Valentina Brancadori
Arezzo, 24 luglio 2020 - Le persone vengono a noi per una ragione, che sia per una stagione o per una vita intera». La stagione di Valentina Brancadori è durata poco, troppo poco: la malattia l’ha fermata ieri, a 31 anni. Ma nessuno ha dubbi su quale sia quella ragione che lei stessa evocava in un video di pochi mesi fa. Dimostrare che si può ritrovarsi prigionieri di una patologia terribile, la neurofibromatosi, e rimanere liberi.

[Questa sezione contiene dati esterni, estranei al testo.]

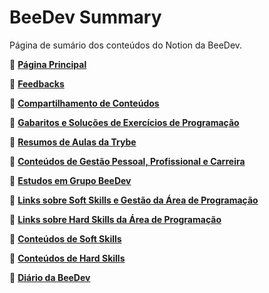 # BeeDev Summary

Página de sumário dos conteúdos do Notion da BeeDev.

🐝 [**Página Principal**](https://www.notion.so/beedeveloper/BeeDev-b3284d4907f8420eb3bd6021e7baeaf9)

🐝 [**Feedbacks**](https://freickup.typeform.com/to/bU0lg19h)

🐝 [**Compartilhamento de Conteúdos**](https://www.notion.so/beedeveloper/Compartilhamento-de-Conte-dos-a0d1a7e6ec314328b23dd52250ee6824)

🐝 [**Gabaritos e Soluções de Exercícios de Programação**](https://www.notion.so/beedeveloper/Gabaritos-e-Solu-es-de-Exerc-cios-de-Programa-o-7651c81ce6624473a1d66ffb0a2bd053)

🐝 [**Resumos de Aulas da Trybe**](https://beedeveloper.notion.site/Resumos-de-Aulas-da-Trybe-14896400fb6c4e47ba4f5830d11cda48)

🐝 [**Conteúdos de Gestão Pessoal, Profissional e Carreira**](https://beedeveloper.notion.site/Conte-dos-de-Gest-o-Pessoal-Profissional-e-Carreira-77abd9096a3d4e4faf3a598aaf1cac7b)

🐝 [**Estudos em Grupo BeeDev**](https://beedeveloper.notion.site/Estudos-em-Grupo-BeeDev-abd3902485174b848b34f37e8212301b)

🐝 [**Links sobre Soft Skills e Gestão da Área de Programação**](https://beedeveloper.notion.site/Links-sobre-Soft-Skills-e-Gest-o-da-rea-de-Programa-o-2f82796f894e4f5e9408968555d26414)

🐝 [**Links sobre Hard Skills da Área de Programação**](https://beedeveloper.notion.site/Links-sobre-Hard-Skills-da-rea-de-Programa-o-3a918fa67bbd40ecb5bb4dc36377aa9b)

🐝 [**Conteúdos de Soft Skills**](https://beedeveloper.notion.site/Conte-dos-de-Soft-Skills-f550786a20b74fa8b70f2b8ba087714d)

🐝 [**Conteúdos de Hard Skills**](https://beedeveloper.notion.site/Conte-dos-de-Hard-Skills-3f54a6623f3a49c7bf4f3e446165fb45)

🐝 [**Diário da BeeDev**](https://beedeveloper.notion.site/Di-rio-da-BeeDev-d69a391c10b44b67a3ea3e805077d836)

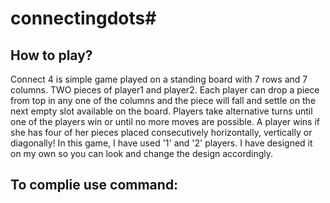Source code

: # connectingdots# 
## How to play?
Connect 4 is simple game played on a standing board with 7 rows and 7 columns. TWO pieces of player1 and player2. Each player can drop a piece from top in any one of the columns and the piece will fall and settle on the next empty slot
available on the board. Players take alternative turns until one of the players win or until no more moves are possible. A player wins if she
has four of her pieces placed consecutively horizontally, vertically or diagonally! 
In this game, I have used '1' and '2' players. I have designed it on my own so you can look and change the design accordingly.
## To complie use command:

Liberi di scrivere libri, di approfondire le cause della propria malattia, di raccontare la sua storia ai ragazzi delle scuole. Sorda e cieca, comunicava con il palmo della mano. La sua famiglia straordinaria, i volontari dell’Unitalsi, le componevano frasi a fior di pelle: e lei capiva, rispondeva, curiosa come in tutta la sua vita. Una storia incredibile. Che si è andata a spegnere nell’hospice di Pescaiola, dove ha vissuto i suoi ultimi mesi.
E che ieri la gente di Subbiano raccontava con le lacrime agli occhi. Perché a dispetto di quella malattia che non si fermava, non si fermava mai, e nessuno meglio di lei lo sapeva, continuava a progettare. Lottando come Giampi, il protagonisti del suo libro «Un volo di follia». Giampi, come il babbo che si chiama Giampiero, incrociando sulla carta e tra le pieghe della sua storia le pagine più diverse.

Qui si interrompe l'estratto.